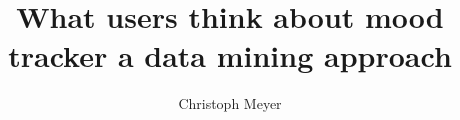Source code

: \documentclass[uulm-release-print]{thesis-uulm}
\author{Christoph Meyer}
\title{What users think about mood tracker \newline a data mining approach}
\begin{document}
\frontmatter %
\begin{nolinenumbers}
\maketitle
\end{nolinenumbers}




\begin{nolinenumbers}
\tableofcontents
\end{nolinenumbers}







%

\cleardoublepage
\clearpairofpagestyles
\declaration
\end{document}

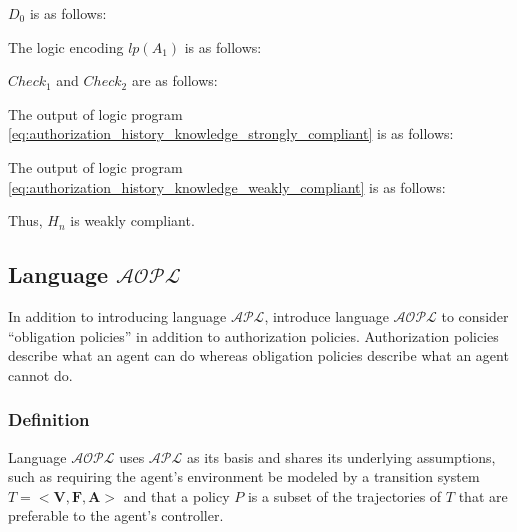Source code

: 
$D_0$ is as follows:


The logic encoding $lp(A_1)$ is as follows:


$Check_1$ and $Check_2$ are as follows:



The output of logic program \cref{eq:authorization_history_knowledge_strongly_compliant} is as follows:


The output of logic program \cref{eq:authorization_history_knowledge_weakly_compliant} is as follows:


Thus, $H_n$ is weakly compliant.

\subsection{Language $\mathcal{AOPL}$}

In addition to introducing language $\mathcal{APL}$, \citet{gelfond_authorization_2008} introduce language $\mathcal{AOPL}$ to consider ``obligation policies'' in addition to authorization policies.
Authorization policies describe what an agent can do whereas obligation policies describe what an agent cannot do.

\subsubsection{Definition}

Language $\mathcal{AOPL}$ uses $\mathcal{APL}$ as its basis and shares its underlying assumptions, such as requiring the agent's environment be modeled by a transition system $T=<\boldsymbol{V}, \boldsymbol{F}, \boldsymbol{A}>$ and that a policy $P$ is a subset of the trajectories of $T$ that are preferable to the agent's controller.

════════════════

WHAT YOU ARE ASKED TO DO -> Please repeat all of the data exactly as it stands, leaving the pictures out.

RESULT FOR THIS TASK ->
Source code

: \documentclass[uulm-release-print]{thesis-uulm}
\author{Christoph Meyer}
\title{What users think about mood tracker \newline a data mining approach}
\begin{document}
\frontmatter %
\begin{nolinenumbers}
\maketitle
\end{nolinenumbers}




\begin{nolinenumbers}
\tableofcontents
\end{nolinenumbers}







%

\cleardoublepage
\clearpairofpagestyles
\declaration
\end{document}

Source code

: 
$D_0$ is as follows:


The logic encoding $lp(A_1)$ is as follows:


$Check_1$ and $Check_2$ are as follows:



The output of logic program \cref{eq:authorization_history_knowledge_strongly_compliant} is as follows:


The output of logic program \cref{eq:authorization_history_knowledge_weakly_compliant} is as follows:


Thus, $H_n$ is weakly compliant.

\subsection{Language $\mathcal{AOPL}$}

In addition to introducing language $\mathcal{APL}$, \citet{gelfond_authorization_2008} introduce language $\mathcal{AOPL}$ to consider ``obligation policies'' in addition to authorization policies.
Authorization policies describe what an agent can do whereas obligation policies describe what an agent cannot do.

\subsubsection{Definition}

Language $\mathcal{AOPL}$ uses $\mathcal{APL}$ as its basis and shares its underlying assumptions, such as requiring the agent's environment be modeled by a transition system $T=<\boldsymbol{V}, \boldsymbol{F}, \boldsymbol{A}>$ and that a policy $P$ is a subset of the trajectories of $T$ that are preferable to the agent's controller.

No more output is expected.